__Try it__
Without the pictures, print each of the records below exactly as it appears.

__The records__
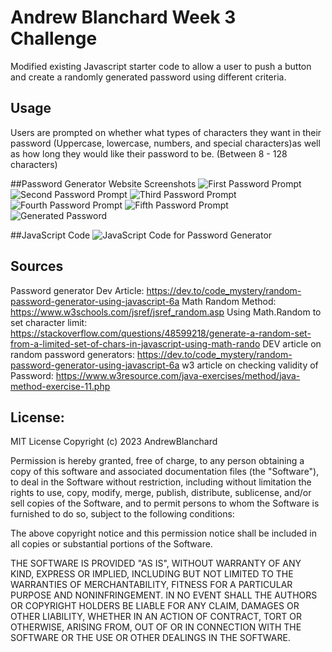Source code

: # Andrew Blanchard Week 3 Challenge

Modified existing Javascript starter code to allow a user to push a button and  create a randomly generated password using different criteria. 

## Usage
Users are prompted on whether what types of characters they want in their password  (Uppercase, lowercase, numbers, and special characters)as well as how long they would like their password to be. (Between 8 - 128 characters)

##Password Generator Website Screenshots
<img alt="First Password Prompt" src=https://github.com/AndrewBlanchard/Week-3-Challenge/blob/master/Assets/PW%20Prompt%201.png>
<img alt="Second Password Prompt" src=https://github.com/AndrewBlanchard/Week-3-Challenge/blob/master/Assets/PW%20Prompt%202.png>
<img alt="Third Password Prompt" src=https://github.com/AndrewBlanchard/Week-3-Challenge/blob/master/Assets/PW%20Prompt%203.png>
<img alt="Fourth Password Prompt" src=https://github.com/AndrewBlanchard/Week-3-Challenge/blob/master/Assets/PW%20Prompt%204.png>
<img alt="Fifth Password Prompt" src=https://github.com/AndrewBlanchard/Week-3-Challenge/blob/master/Assets/PW%20Prompt%205.png>
<img alt="Generated Password" src=https://github.com/AndrewBlanchard/Week-3-Challenge/blob/master/Assets/Generated%20PW.png>

##JavaScript Code
<img alt="JavaScript Code for Password Generator" src=https://github.com/AndrewBlanchard/Week-3-Challenge/blob/master/Assets/Week%203%20JavaScript%20Code%20.png> 

## Sources
Password generator Dev Article: https://dev.to/code_mystery/random-password-generator-using-javascript-6a
Math Random Method: https://www.w3schools.com/jsref/jsref_random.asp
Using Math.Random to set character limit: https://stackoverflow.com/questions/48599218/generate-a-random-set-from-a-limited-set-of-chars-in-javascript-using-math-rando
DEV article on random password generators: https://dev.to/code_mystery/random-password-generator-using-javascript-6a
w3 article on checking validity of Password: https://www.w3resource.com/java-exercises/method/java-method-exercise-11.php

## License:
MIT License 
Copyright (c) 2023 AndrewBlanchard

Permission is hereby granted, free of charge, to any person obtaining a copy
of this software and associated documentation files (the "Software"), to deal
in the Software without restriction, including without limitation the rights
to use, copy, modify, merge, publish, distribute, sublicense, and/or sell
copies of the Software, and to permit persons to whom the Software is
furnished to do so, subject to the following conditions:

The above copyright notice and this permission notice shall be included in all
copies or substantial portions of the Software.

THE SOFTWARE IS PROVIDED "AS IS", WITHOUT WARRANTY OF ANY KIND, EXPRESS OR
IMPLIED, INCLUDING BUT NOT LIMITED TO THE WARRANTIES OF MERCHANTABILITY,
FITNESS FOR A PARTICULAR PURPOSE AND NONINFRINGEMENT. IN NO EVENT SHALL THE
AUTHORS OR COPYRIGHT HOLDERS BE LIABLE FOR ANY CLAIM, DAMAGES OR OTHER
LIABILITY, WHETHER IN AN ACTION OF CONTRACT, TORT OR OTHERWISE, ARISING FROM,
OUT OF OR IN CONNECTION WITH THE SOFTWARE OR THE USE OR OTHER DEALINGS IN THE
SOFTWARE.
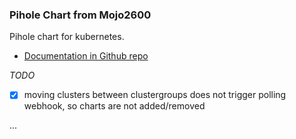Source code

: ### Pihole Chart from Mojo2600
 
Pihole chart for kubernetes.
* [Documentation in Github repo](https://github.com/MoJo2600/pihole-kubernetes)

_TODO_
- [x] moving clusters between clustergroups does not trigger polling webhook, so charts are not added/removed


...
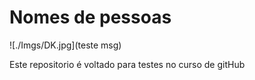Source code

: # Nomes de pessoas

![./Imgs/DK.jpg](teste msg)

Este repositorio é voltado para testes no curso de gitHub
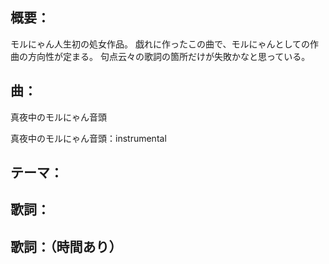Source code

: ## 概要：
モルにゃん人生初の処女作品。
戯れに作ったこの曲で、モルにゃんとしての作曲の方向性が定まる。
句点云々の歌詞の箇所だけが失敗かなと思っている。

## 曲：
真夜中のモルにゃん音頭

真夜中のモルにゃん音頭：instrumental

## テーマ：

## 歌詞：

## 歌詞：（時間あり）

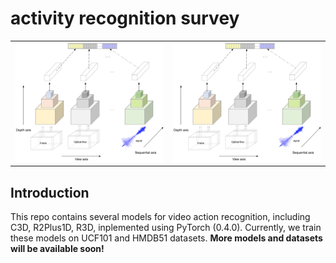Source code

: # activity recognition survey

<table style="border:0px">
   <tr>
       <td><img src="assets/taxonomy.jpg" frame=void rules=none></td>
       <td><img src="assets/taxonomy.jpg" frame=void rules=none></td>
   </tr>
</table>

## Introduction
This repo contains several models for video action recognition,
including C3D, R2Plus1D, R3D, inplemented using PyTorch (0.4.0).
Currently, we train these models on UCF101 and HMDB51 datasets.
**More models and datasets will be available soon!**
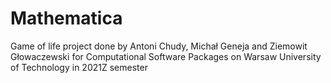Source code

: # Mathematica
Game of life project done by Antoni Chudy, Michał Geneja and Ziemowit Głowaczewski for Computational Software Packages on Warsaw University of Technology in 2021Z semester 
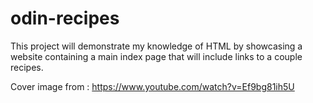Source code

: # odin-recipes

This project will demonstrate my knowledge of HTML by showcasing a website containing a main index page that will include links to a couple recipes. 

Cover image from : https://www.youtube.com/watch?v=Ef9bg81ih5U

__Solution__
Source code

: # Andrew Blanchard Week 3 Challenge

Modified existing Javascript starter code to allow a user to push a button and  create a randomly generated password using different criteria. 

## Usage
Users are prompted on whether what types of characters they want in their password  (Uppercase, lowercase, numbers, and special characters)as well as how long they would like their password to be. (Between 8 - 128 characters)

##Password Generator Website Screenshots
<img alt="First Password Prompt" src=https://github.com/AndrewBlanchard/Week-3-Challenge/blob/master/Assets/PW%20Prompt%201.png>
<img alt="Second Password Prompt" src=https://github.com/AndrewBlanchard/Week-3-Challenge/blob/master/Assets/PW%20Prompt%202.png>
<img alt="Third Password Prompt" src=https://github.com/AndrewBlanchard/Week-3-Challenge/blob/master/Assets/PW%20Prompt%203.png>
<img alt="Fourth Password Prompt" src=https://github.com/AndrewBlanchard/Week-3-Challenge/blob/master/Assets/PW%20Prompt%204.png>
<img alt="Fifth Password Prompt" src=https://github.com/AndrewBlanchard/Week-3-Challenge/blob/master/Assets/PW%20Prompt%205.png>
<img alt="Generated Password" src=https://github.com/AndrewBlanchard/Week-3-Challenge/blob/master/Assets/Generated%20PW.png>

##JavaScript Code
<img alt="JavaScript Code for Password Generator" src=https://github.com/AndrewBlanchard/Week-3-Challenge/blob/master/Assets/Week%203%20JavaScript%20Code%20.png> 

## Sources
Password generator Dev Article: https://dev.to/code_mystery/random-password-generator-using-javascript-6a
Math Random Method: https://www.w3schools.com/jsref/jsref_random.asp
Using Math.Random to set character limit: https://stackoverflow.com/questions/48599218/generate-a-random-set-from-a-limited-set-of-chars-in-javascript-using-math-rando
DEV article on random password generators: https://dev.to/code_mystery/random-password-generator-using-javascript-6a
w3 article on checking validity of Password: https://www.w3resource.com/java-exercises/method/java-method-exercise-11.php

## License:
MIT License 
Copyright (c) 2023 AndrewBlanchard

Permission is hereby granted, free of charge, to any person obtaining a copy
of this software and associated documentation files (the "Software"), to deal
in the Software without restriction, including without limitation the rights
to use, copy, modify, merge, publish, distribute, sublicense, and/or sell
copies of the Software, and to permit persons to whom the Software is
furnished to do so, subject to the following conditions:

The above copyright notice and this permission notice shall be included in all
copies or substantial portions of the Software.

THE SOFTWARE IS PROVIDED "AS IS", WITHOUT WARRANTY OF ANY KIND, EXPRESS OR
IMPLIED, INCLUDING BUT NOT LIMITED TO THE WARRANTIES OF MERCHANTABILITY,
FITNESS FOR A PARTICULAR PURPOSE AND NONINFRINGEMENT. IN NO EVENT SHALL THE
AUTHORS OR COPYRIGHT HOLDERS BE LIABLE FOR ANY CLAIM, DAMAGES OR OTHER
LIABILITY, WHETHER IN AN ACTION OF CONTRACT, TORT OR OTHERWISE, ARISING FROM,
OUT OF OR IN CONNECTION WITH THE SOFTWARE OR THE USE OR OTHER DEALINGS IN THE
SOFTWARE.
Source code

: ### Pihole Chart from Mojo2600
 
Pihole chart for kubernetes.
* [Documentation in Github repo](https://github.com/MoJo2600/pihole-kubernetes)

_TODO_
- [x] moving clusters between clustergroups does not trigger polling webhook, so charts are not added/removed


...
Source code

: # Nomes de pessoas

![./Imgs/DK.jpg](teste msg)

Este repositorio é voltado para testes no curso de gitHub
Source code

: ## 概要：
モルにゃん人生初の処女作品。
戯れに作ったこの曲で、モルにゃんとしての作曲の方向性が定まる。
句点云々の歌詞の箇所だけが失敗かなと思っている。

## 曲：
真夜中のモルにゃん音頭

真夜中のモルにゃん音頭：instrumental

## テーマ：

## 歌詞：

## 歌詞：（時間あり）

Source code

: # activity recognition survey

<table style="border:0px">
   <tr>
       <td><img src="assets/taxonomy.jpg" frame=void rules=none></td>
       <td><img src="assets/taxonomy.jpg" frame=void rules=none></td>
   </tr>
</table>

## Introduction
This repo contains several models for video action recognition,
including C3D, R2Plus1D, R3D, inplemented using PyTorch (0.4.0).
Currently, we train these models on UCF101 and HMDB51 datasets.
**More models and datasets will be available soon!**
Source code

: # Mathematica
Game of life project done by Antoni Chudy, Michał Geneja and Ziemowit Głowaczewski for Computational Software Packages on Warsaw University of Technology in 2021Z semester 
Source code

: # odin-recipes

This project will demonstrate my knowledge of HTML by showcasing a website containing a main index page that will include links to a couple recipes. 

Cover image from : https://www.youtube.com/watch?v=Ef9bg81ih5U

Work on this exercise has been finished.